If followed well, and adapted for our time, the tongue-in-cheek instructions below may decrease today’s divorce rates – provided they were used on both spouses.
HOW TO COOK A HUSBAND
“A good many husbands are spoiled by mismanagement. Some keep them constantly in hot water; others let them freeze by their carelessness and indifference; some keep them in a stew by irritating ways and words. Others roast them. Some keep them in a pickle all their lives. It cannot be supposed that any husband will be tender and good managed in this way; but they are really delicious when properly treated.
“In selecting your husband you should not be guided by the silvery appearance, as in buying mackerel; nor by golden tint, as if you wanted salmon. Be sure and select him yourself, as tastes differ. Do not go to the market for him, as the best are always brought to your door. It is far better to have none at all, unless you will particularly learn how to cook him.
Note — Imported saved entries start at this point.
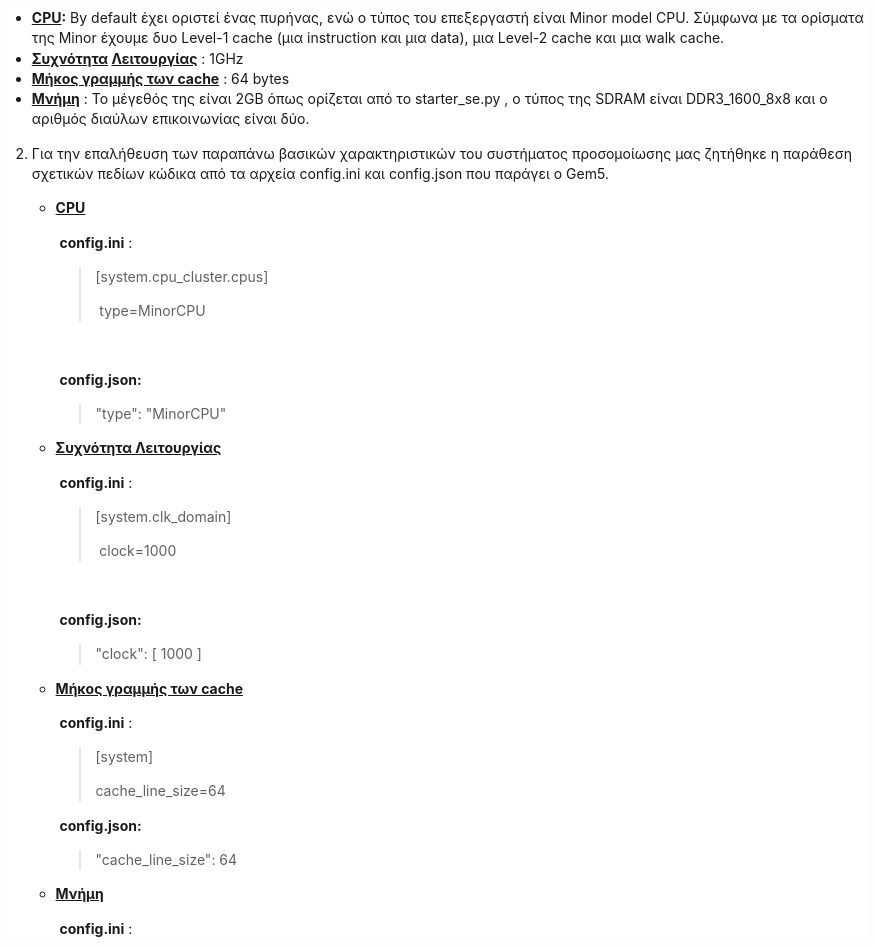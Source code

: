    - **<u>CPU</u>:** By default έχει οριστεί ένας πυρήνας, ενώ ο τύπος του επεξεργαστή είναι Minor model CPU.  Σύμφωνα με τα ορίσματα της Minor έχουμε δυο Level-1 cache (μια instruction και μια data), μια Level-2 cache και μια walk cache. 
   - **<u>Συχνότητα</u> <u>Λειτουργίας**</u> : 1GHz
   - **<u>Μήκος γραμμής των cache</u>** : 64 bytes
   - <u>**Μνήμη**</u> : Το μέγεθός της είναι 2GB όπως ορίζεται από το starter_se.py , ο τύπος της SDRAM είναι DDR3_1600_8x8 και  ο αριθμός διαύλων επικοινωνίας είναι δύο. 

2. Για την επαλήθευση των  παραπάνω βασικών χαρακτηριστικών του συστήματος προσομοίωσης μας ζητήθηκε η παράθεση σχετικών πεδίων κώδικα από τα αρχεία config.ini και config.json που παράγει ο Gem5. 

   - <u>**CPU**</u> 

     

     ​		 **config.ini** :

     >   [system.cpu_cluster.cpus]
     >
     > ​	type=MinorCPU

     ​			

     ​		**config.json:**

     > "type": "MinorCPU"

   - <u>**Συχνότητα Λειτουργίας**</u> 

     

     ​		 **config.ini** :

     >  [system.clk_domain]
     >
     > ​	clock=1000

     ​			

     ​		**config.json:**

     > "clock": [
     >                 1000
     >             ]

   - <u>**Μήκος γραμμής των cache**</u> 

     

     ​		 **config.ini** :

     > [system]
     >
     > cache_line_size=64			

     ​		**config.json:**

     > "cache_line_size": 64

   - <u>**Μνήμη**</u> 

     

     ​		 **config.ini** :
“A preserving kettle of the finest porcelain is best, but if you have nothing but an earthen pipkin, it will do with care. See that the linen in which you wrap him is nicely washed and mended, with the required number of buttons and strings nicely sewed in. Tie him in the kettle by a strong silk cord, called comfort, as the one called duty is apt to be weak. They are apt to fly out of the kettle and get burned and crusty on the edges; since, like crabs and lobsters, you have to cook them while alive.
“Make a clear, steady fire out of love, neatness and cheerfulness; set him as near as seems to agree with him. If he sputters and sizzles, do not be anxious; some husbands do this until they are quite done.
“Add a little sugar in the form of what confectioners call kisses, but no vinegar or pepper on any account. A little spice improves them, but it must be used with judgment.
“Don’t stick any sharp instruments into him to see if he is done or becoming tender. Stir him gently, watch all the while, lest he lies too flat and close to the kettle and so becomes useless.
“You cannot fail to know when he is done.
“If thus treated, you will find him very digestible, agreeing nicely with you and the children. And he will keep as long as you want, unless you become careless and set him in too cold a place.”
I can’t say that Rick and I have followed all those instructions, but somehow, in spite of ourselves, God got us to forty-one years. Only with his help do we still find each other, not merely “digestible”, but “tender, good, and delicious.”